> **Problem**:
What lines below mention the word "honorem"? Copy each one.

> **Entries taken from a collection**:
* * * *

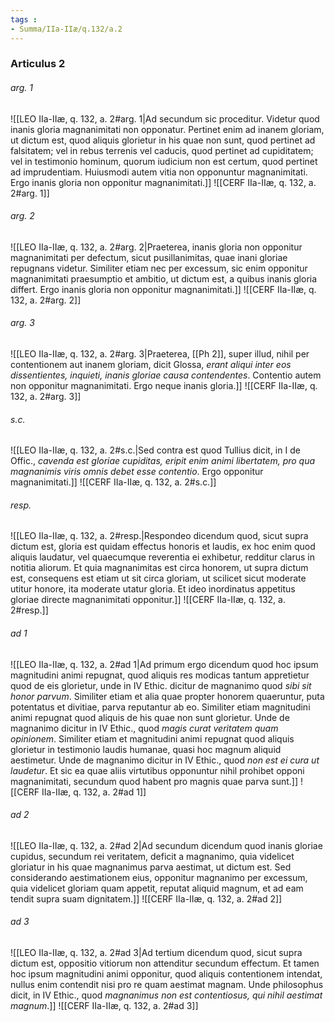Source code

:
 ```yaml
---
tags : 
- Summa/IIa-IIæ/q.132/a.2
---
```


### Articulus 2

###### arg. 1
![[LEO IIa-IIæ, q. 132, a. 2#arg. 1|Ad secundum sic proceditur. Videtur quod inanis gloria magnanimitati non opponatur. Pertinet enim ad inanem gloriam, ut dictum est, quod aliquis glorietur in his quae non sunt, quod pertinet ad falsitatem; vel in rebus terrenis vel caducis, quod pertinet ad cupiditatem; vel in testimonio hominum, quorum iudicium non est certum, quod pertinet ad imprudentiam. Huiusmodi autem vitia non opponuntur magnanimitati. Ergo inanis gloria non opponitur magnanimitati.]]
![[CERF IIa-IIæ, q. 132, a. 2#arg. 1]]

###### arg. 2
![[LEO IIa-IIæ, q. 132, a. 2#arg. 2|Praeterea, inanis gloria non opponitur magnanimitati per defectum, sicut pusillanimitas, quae inani gloriae repugnans videtur. Similiter etiam nec per excessum, sic enim opponitur magnanimitati praesumptio et ambitio, ut dictum est, a quibus inanis gloria differt. Ergo inanis gloria non opponitur magnanimitati.]]
![[CERF IIa-IIæ, q. 132, a. 2#arg. 2]]

###### arg. 3
![[LEO IIa-IIæ, q. 132, a. 2#arg. 3|Praeterea, [[Ph 2]], super illud, nihil per contentionem aut inanem gloriam, dicit Glossa, *erant aliqui inter eos dissentientes, inquieti, inanis gloriae causa contendentes*. Contentio autem non opponitur magnanimitati. Ergo neque inanis gloria.]]
![[CERF IIa-IIæ, q. 132, a. 2#arg. 3]]

###### s.c.
![[LEO IIa-IIæ, q. 132, a. 2#s.c.|Sed contra est quod Tullius dicit, in I de Offic., *cavenda est gloriae cupiditas, eripit enim animi libertatem, pro qua magnanimis viris omnis debet esse contentio*. Ergo opponitur magnanimitati.]]
![[CERF IIa-IIæ, q. 132, a. 2#s.c.]]

###### resp.
![[LEO IIa-IIæ, q. 132, a. 2#resp.|Respondeo dicendum quod, sicut supra dictum est, gloria est quidam effectus honoris et laudis, ex hoc enim quod aliquis laudatur, vel quaecumque reverentia ei exhibetur, redditur clarus in notitia aliorum. Et quia magnanimitas est circa honorem, ut supra dictum est, consequens est etiam ut sit circa gloriam, ut scilicet sicut moderate utitur honore, ita moderate utatur gloria. Et ideo inordinatus appetitus gloriae directe magnanimitati opponitur.]]
![[CERF IIa-IIæ, q. 132, a. 2#resp.]]

###### ad 1
![[LEO IIa-IIæ, q. 132, a. 2#ad 1|Ad primum ergo dicendum quod hoc ipsum magnitudini animi repugnat, quod aliquis res modicas tantum appretietur quod de eis glorietur, unde in IV Ethic. dicitur de magnanimo quod *sibi sit honor parvum*. Similiter etiam et alia quae propter honorem quaeruntur, puta potentatus et divitiae, parva reputantur ab eo. Similiter etiam magnitudini animi repugnat quod aliquis de his quae non sunt glorietur. Unde de magnanimo dicitur in IV Ethic., quod *magis curat veritatem quam opinionem*. Similiter etiam et magnitudini animi repugnat quod aliquis glorietur in testimonio laudis humanae, quasi hoc magnum aliquid aestimetur. Unde de magnanimo dicitur in IV Ethic., quod *non est ei cura ut laudetur*. Et sic ea quae aliis virtutibus opponuntur nihil prohibet opponi magnanimitati, secundum quod habent pro magnis quae parva sunt.]]
![[CERF IIa-IIæ, q. 132, a. 2#ad 1]]

###### ad 2
![[LEO IIa-IIæ, q. 132, a. 2#ad 2|Ad secundum dicendum quod inanis gloriae cupidus, secundum rei veritatem, deficit a magnanimo, quia videlicet gloriatur in his quae magnanimus parva aestimat, ut dictum est. Sed considerando aestimationem eius, opponitur magnanimo per excessum, quia videlicet gloriam quam appetit, reputat aliquid magnum, et ad eam tendit supra suam dignitatem.]]
![[CERF IIa-IIæ, q. 132, a. 2#ad 2]]

###### ad 3
![[LEO IIa-IIæ, q. 132, a. 2#ad 3|Ad tertium dicendum quod, sicut supra dictum est, oppositio vitiorum non attenditur secundum effectum. Et tamen hoc ipsum magnitudini animi opponitur, quod aliquis contentionem intendat, nullus enim contendit nisi pro re quam aestimat magnam. Unde philosophus dicit, in IV Ethic., quod *magnanimus non est contentiosus, qui nihil aestimat magnum*.]]
![[CERF IIa-IIæ, q. 132, a. 2#ad 3]]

* * * *

> **Answer box**:
![[LEO IIa-IIæ, q. 132, a. 2#resp.|Respondeo dicendum quod, sicut supra dictum est, gloria est quidam effectus honoris et laudis, ex hoc enim quod aliquis laudatur, vel quaecumque reverentia ei exhibetur, redditur clarus in notitia aliorum. Et quia magnanimitas est circa honorem, ut supra dictum est, consequens est etiam ut sit circa gloriam, ut scilicet sicut moderate utitur honore, ita moderate utatur gloria. Et ideo inordinatus appetitus gloriae directe magnanimitati opponitur.]]
![[LEO IIa-IIæ, q. 132, a. 2#ad 1|Ad primum ergo dicendum quod hoc ipsum magnitudini animi repugnat, quod aliquis res modicas tantum appretietur quod de eis glorietur, unde in IV Ethic. dicitur de magnanimo quod *sibi sit honor parvum*. Similiter etiam et alia quae propter honorem quaeruntur, puta potentatus et divitiae, parva reputantur ab eo. Similiter etiam magnitudini animi repugnat quod aliquis de his quae non sunt glorietur. Unde de magnanimo dicitur in IV Ethic., quod *magis curat veritatem quam opinionem*. Similiter etiam et magnitudini animi repugnat quod aliquis glorietur in testimonio laudis humanae, quasi hoc magnum aliquid aestimetur. Unde de magnanimo dicitur in IV Ethic., quod *non est ei cura ut laudetur*. Et sic ea quae aliis virtutibus opponuntur nihil prohibet opponi magnanimitati, secundum quod habent pro magnis quae parva sunt.]]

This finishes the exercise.